I am entirely in agreement with what Senator Connolly has said, and if what he suggested could be added to the motion I would be glad to vote for it. I am not at all agreed that we should follow the course suggested by the last speaker, and do nothing but follow what certain ecclesiastics say. The laity of the country are a part of the Church just as much as the ecclesiastics, and we have as much right to our own opinions in these matters, however much we may respect their opinions. If Senator Sir Thomas Esmonde would make the alterations suggested I would be glad to support him.

Cathaoirleach

I do not think it would be possible to make the alterations suggested. I do not think it would be in order. There is no clear connection between the two matters to bring them within the scope of the motion.

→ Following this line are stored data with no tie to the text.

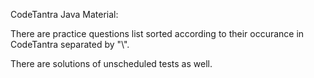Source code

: CodeTantra Java Material:

There are practice questions list sorted according to their occurance in CodeTantra separated by "\\".

There are solutions of unscheduled tests as well.
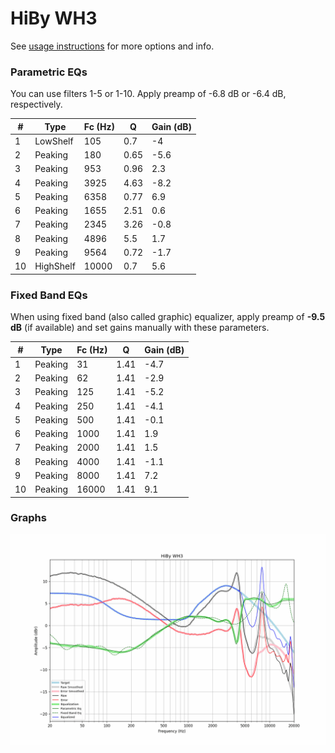# HiBy WH3
See [usage instructions](https://github.com/jaakkopasanen/AutoEq#usage) for more options and info.

### Parametric EQs
You can use filters 1-5 or 1-10. Apply preamp of -6.8 dB or -6.4 dB, respectively.

|   # | Type      |   Fc (Hz) |    Q |   Gain (dB) |
|-----|-----------|-----------|------|-------------|
|   1 | LowShelf  |       105 | 0.7  |        -4   |
|   2 | Peaking   |       180 | 0.65 |        -5.6 |
|   3 | Peaking   |       953 | 0.96 |         2.3 |
|   4 | Peaking   |      3925 | 4.63 |        -8.2 |
|   5 | Peaking   |      6358 | 0.77 |         6.9 |
|   6 | Peaking   |      1655 | 2.51 |         0.6 |
|   7 | Peaking   |      2345 | 3.26 |        -0.8 |
|   8 | Peaking   |      4896 | 5.5  |         1.7 |
|   9 | Peaking   |      9564 | 0.72 |        -1.7 |
|  10 | HighShelf |     10000 | 0.7  |         5.6 |

### Fixed Band EQs
When using fixed band (also called graphic) equalizer, apply preamp of **-9.5 dB** (if available) and set gains manually with these parameters.

|   # | Type    |   Fc (Hz) |    Q |   Gain (dB) |
|-----|---------|-----------|------|-------------|
|   1 | Peaking |        31 | 1.41 |        -4.7 |
|   2 | Peaking |        62 | 1.41 |        -2.9 |
|   3 | Peaking |       125 | 1.41 |        -5.2 |
|   4 | Peaking |       250 | 1.41 |        -4.1 |
|   5 | Peaking |       500 | 1.41 |        -0.1 |
|   6 | Peaking |      1000 | 1.41 |         1.9 |
|   7 | Peaking |      2000 | 1.41 |         1.5 |
|   8 | Peaking |      4000 | 1.41 |        -1.1 |
|   9 | Peaking |      8000 | 1.41 |         7.2 |
|  10 | Peaking |     16000 | 1.41 |         9.1 |

### Graphs
![](./HiBy%20WH3.png)
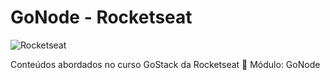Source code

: # GoNode - Rocketseat

![Rocketseat](https://rocketseat.com.br/static/og.png)

Conteúdos abordados no curso GoStack da Rocketseat 🚀
Módulo: GoNode
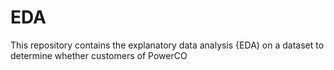 # EDA
This repository contains the explanatory data analysis {EDA) on a dataset to determine whether customers of PowerCO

Personally, I could ratify the sentiment of this motion with the fullest and completest affirmation, and I have no doubt that every member of the Seanad would be of the same opinion. But I think there is a difficult question, which has not yet been answered or touched upon, and that is as to whether it is right or desirable that the Seanad, a Parliamentary House, should place this motion on record. I agree thoroughly with Senator Sir Thomas Esmonde's sentiments regarding the importance of rallying world public opinion on all questions of this kind. But there are many occasions and methods of rallying public opinion outside the Parliament Houses. Whatever one may say regarding the desirability of mobilising that public opinion, expressing the views of the masses of the people on these moral issues, I think one ought to pause a little before one asks the Parliament of the country to take a step of this kind without regard to the possible next step. We should bear in mind, for instance, that this House is a political institution in close association with the Government of the country. We are asked to place on record our condemnation of a religious persecution.

Individually, I suppose, every Senator has more or less a conviction that a persecution is being carried on in Russia; in fact, it is quite officially admitted that the laws of the country are of a character which is intended to limit and to prohibit in some respects religious practices and teaching, and I think that it is almost inevitable that those should be the laws, following the philosophy that is at the back of the Communist authorities in Russia. But when we have satisfied ourselves as individuals outside, it is surely not sufficient to say to this House that these conditions exist, without any shadow of proof at all or any shadow of evidence being adduced to the House. I think it would put the House in a rather invidious and a somewhat foolish position before the world if it were to pass a resolution of this kind without the slightest shred of an attempt to bring in evidence in support of the motion. The fact that we are individually satisfied that certain things are taking place is not sufficient to satisfy the Seanad as a body.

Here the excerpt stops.